La mort et le vagabond (Maurice Blanchard)

Jours de colère ! Jours d’innocence !
Que d’amertume secrète,
que de lourds fardeaux sans relève !
Naissance du poème, berceau de notre existence ! et son éclosion à travers tous les obstacles.
Ô ! se débarrasser de soi-même
ne fût-ce qu’un instant !

Celui qui naquit dans un monde hostile
vivra et mourra dans un monde hostile.

Jours de colère ! Jours d’innocence !
L’état de gestation est le seul qui ne cesse de nous rattacher à la vie,
et c’est la naissance du poème et son éclosion à travers tous les obstacles.
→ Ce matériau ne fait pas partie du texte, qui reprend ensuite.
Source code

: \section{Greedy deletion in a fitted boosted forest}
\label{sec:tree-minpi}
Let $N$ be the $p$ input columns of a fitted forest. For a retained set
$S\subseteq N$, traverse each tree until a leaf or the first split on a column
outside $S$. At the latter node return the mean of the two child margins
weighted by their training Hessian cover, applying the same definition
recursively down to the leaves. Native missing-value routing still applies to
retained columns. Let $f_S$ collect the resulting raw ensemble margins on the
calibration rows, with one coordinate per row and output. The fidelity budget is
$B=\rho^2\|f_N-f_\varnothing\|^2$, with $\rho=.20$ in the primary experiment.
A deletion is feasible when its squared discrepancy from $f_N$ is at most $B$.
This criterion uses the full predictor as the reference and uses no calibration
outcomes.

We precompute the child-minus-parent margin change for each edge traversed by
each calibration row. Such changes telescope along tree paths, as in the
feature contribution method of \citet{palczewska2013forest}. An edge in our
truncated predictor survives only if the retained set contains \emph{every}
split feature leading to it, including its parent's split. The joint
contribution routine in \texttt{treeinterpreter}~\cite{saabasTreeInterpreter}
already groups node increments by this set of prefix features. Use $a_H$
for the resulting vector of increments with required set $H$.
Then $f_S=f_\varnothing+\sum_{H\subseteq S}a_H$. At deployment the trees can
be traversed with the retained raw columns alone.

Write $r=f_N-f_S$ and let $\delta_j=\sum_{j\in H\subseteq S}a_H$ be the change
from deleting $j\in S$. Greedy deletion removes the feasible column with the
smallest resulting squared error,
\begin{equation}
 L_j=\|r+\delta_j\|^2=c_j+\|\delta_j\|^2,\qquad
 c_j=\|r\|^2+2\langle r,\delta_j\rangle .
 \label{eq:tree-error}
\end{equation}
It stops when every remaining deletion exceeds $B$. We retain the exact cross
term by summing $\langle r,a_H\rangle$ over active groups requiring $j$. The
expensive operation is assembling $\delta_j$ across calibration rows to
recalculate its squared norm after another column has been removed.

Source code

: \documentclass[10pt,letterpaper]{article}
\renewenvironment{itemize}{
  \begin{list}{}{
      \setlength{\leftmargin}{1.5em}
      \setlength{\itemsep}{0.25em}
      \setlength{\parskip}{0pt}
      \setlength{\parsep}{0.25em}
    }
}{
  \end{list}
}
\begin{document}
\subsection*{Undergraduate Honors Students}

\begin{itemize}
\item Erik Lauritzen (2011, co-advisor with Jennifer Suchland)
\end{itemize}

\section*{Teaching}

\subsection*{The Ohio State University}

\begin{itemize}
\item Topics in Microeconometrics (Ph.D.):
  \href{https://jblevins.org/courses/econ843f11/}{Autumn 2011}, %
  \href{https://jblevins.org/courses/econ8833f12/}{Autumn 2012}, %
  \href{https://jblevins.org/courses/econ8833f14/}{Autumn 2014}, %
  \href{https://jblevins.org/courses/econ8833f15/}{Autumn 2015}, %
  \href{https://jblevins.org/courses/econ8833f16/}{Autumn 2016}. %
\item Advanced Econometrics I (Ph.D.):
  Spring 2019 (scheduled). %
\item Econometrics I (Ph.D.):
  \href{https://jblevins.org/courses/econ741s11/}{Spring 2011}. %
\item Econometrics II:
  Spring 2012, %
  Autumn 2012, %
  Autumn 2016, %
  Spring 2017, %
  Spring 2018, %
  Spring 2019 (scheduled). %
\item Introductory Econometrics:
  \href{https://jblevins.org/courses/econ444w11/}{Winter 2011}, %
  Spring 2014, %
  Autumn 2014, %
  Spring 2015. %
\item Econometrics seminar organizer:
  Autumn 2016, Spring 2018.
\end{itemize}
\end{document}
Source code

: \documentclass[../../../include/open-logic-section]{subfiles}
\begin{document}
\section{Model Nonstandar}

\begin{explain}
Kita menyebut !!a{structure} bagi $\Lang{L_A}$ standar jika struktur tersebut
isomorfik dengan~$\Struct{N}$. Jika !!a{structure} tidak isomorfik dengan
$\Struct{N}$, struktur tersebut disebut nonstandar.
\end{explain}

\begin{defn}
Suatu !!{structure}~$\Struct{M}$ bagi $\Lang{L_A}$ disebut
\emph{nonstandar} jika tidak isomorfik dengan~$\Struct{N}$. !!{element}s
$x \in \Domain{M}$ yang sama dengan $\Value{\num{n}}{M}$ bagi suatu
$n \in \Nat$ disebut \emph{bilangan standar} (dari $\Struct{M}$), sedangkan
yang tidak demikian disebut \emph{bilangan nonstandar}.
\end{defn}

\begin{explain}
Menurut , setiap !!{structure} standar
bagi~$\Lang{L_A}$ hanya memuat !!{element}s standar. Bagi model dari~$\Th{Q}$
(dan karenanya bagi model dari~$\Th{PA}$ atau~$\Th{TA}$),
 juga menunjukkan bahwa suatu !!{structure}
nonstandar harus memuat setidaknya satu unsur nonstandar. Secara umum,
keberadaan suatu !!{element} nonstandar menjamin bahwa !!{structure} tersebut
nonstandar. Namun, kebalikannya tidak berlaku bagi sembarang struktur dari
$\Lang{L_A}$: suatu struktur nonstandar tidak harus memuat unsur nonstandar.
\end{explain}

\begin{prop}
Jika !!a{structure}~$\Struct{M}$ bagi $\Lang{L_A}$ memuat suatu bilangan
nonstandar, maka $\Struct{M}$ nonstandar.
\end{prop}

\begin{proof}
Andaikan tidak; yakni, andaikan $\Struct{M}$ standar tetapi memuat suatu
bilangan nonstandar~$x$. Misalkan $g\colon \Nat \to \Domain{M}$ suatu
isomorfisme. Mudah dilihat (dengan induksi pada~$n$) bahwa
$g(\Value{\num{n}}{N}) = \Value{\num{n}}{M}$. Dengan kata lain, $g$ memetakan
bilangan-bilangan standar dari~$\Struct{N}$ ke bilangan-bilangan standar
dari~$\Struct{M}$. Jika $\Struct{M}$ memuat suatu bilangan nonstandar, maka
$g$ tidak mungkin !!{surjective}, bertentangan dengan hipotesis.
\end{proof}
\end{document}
Que faire ? creuser jusqu’à l’écrasement inévitable ? Ô la vie !
Quelle effroyable chose !
Combien instable et folle, et indigne du ciel bleu !
Infâme, sauvage, la guerre est dans nos murs, dans notre sang, dans nos doigts, dans nos yeux.

Et encore, vous gravez vos meurtres sur les pierres volcaniques et calmées pour l’Éternité.

Assez ! Assez ! Et laissez-nous dormir en paix pour toujours !

Dans la chambre, avec mes souvenirs
douloureux, mourir sous un brillant soleil d’hiver,
mourir sur l’épaule de ma compagne dont les yeux
humides et brillants se ferment lentement avec une
très grande douceur sur les rêves inachevés et
enfouis pour toujours.

Adieu ! mon dernier ami !

que la terre vous soit légère et douce,
douce de la douceur des larmes de l’amour perdu et retrouvé.

Écrit en 1960, ce poème a été publié dans Débuter après la mort. 1977. Éditions Plasma.

On le trouve aussi à la fin de l’anthologie de textes Les Barricades Mystérieuses, préface de Jean-Hugues Malineau, NRF Poésie/Gallimard n°284.

Maurice Blanchard.

Hommage à Maurice Blanchard (René Char)

Blanchard souffrait, se confiait en marchant à rebours du vent et des offrandes ; cela se voyait, se lisait sur les traits de ses poèmes. Ceux-ci sont une espèce d’annonciation et de renonciation souveraine et abaissée .
Combien de pas a fait Blanchard, le véloce, le discret, le noueux, le bleuté, le déchirant Blanchard, sur la terre où nous respirons ? DEJA on les remonte, mais là seulement où l’herbe est oscillatoire, silencieuse.

1960.

Recherche de la base et du sommet, 1971.

Lettre à Marcel Béalu. 7 septembre 1960, publiée dans l’hommage à Maurice Blanchard rendu à sa mort par la revue Réalités secrètes, n°8-9, et reprise en 1965 dans la deuxième édition de Recherche de la base et du sommet.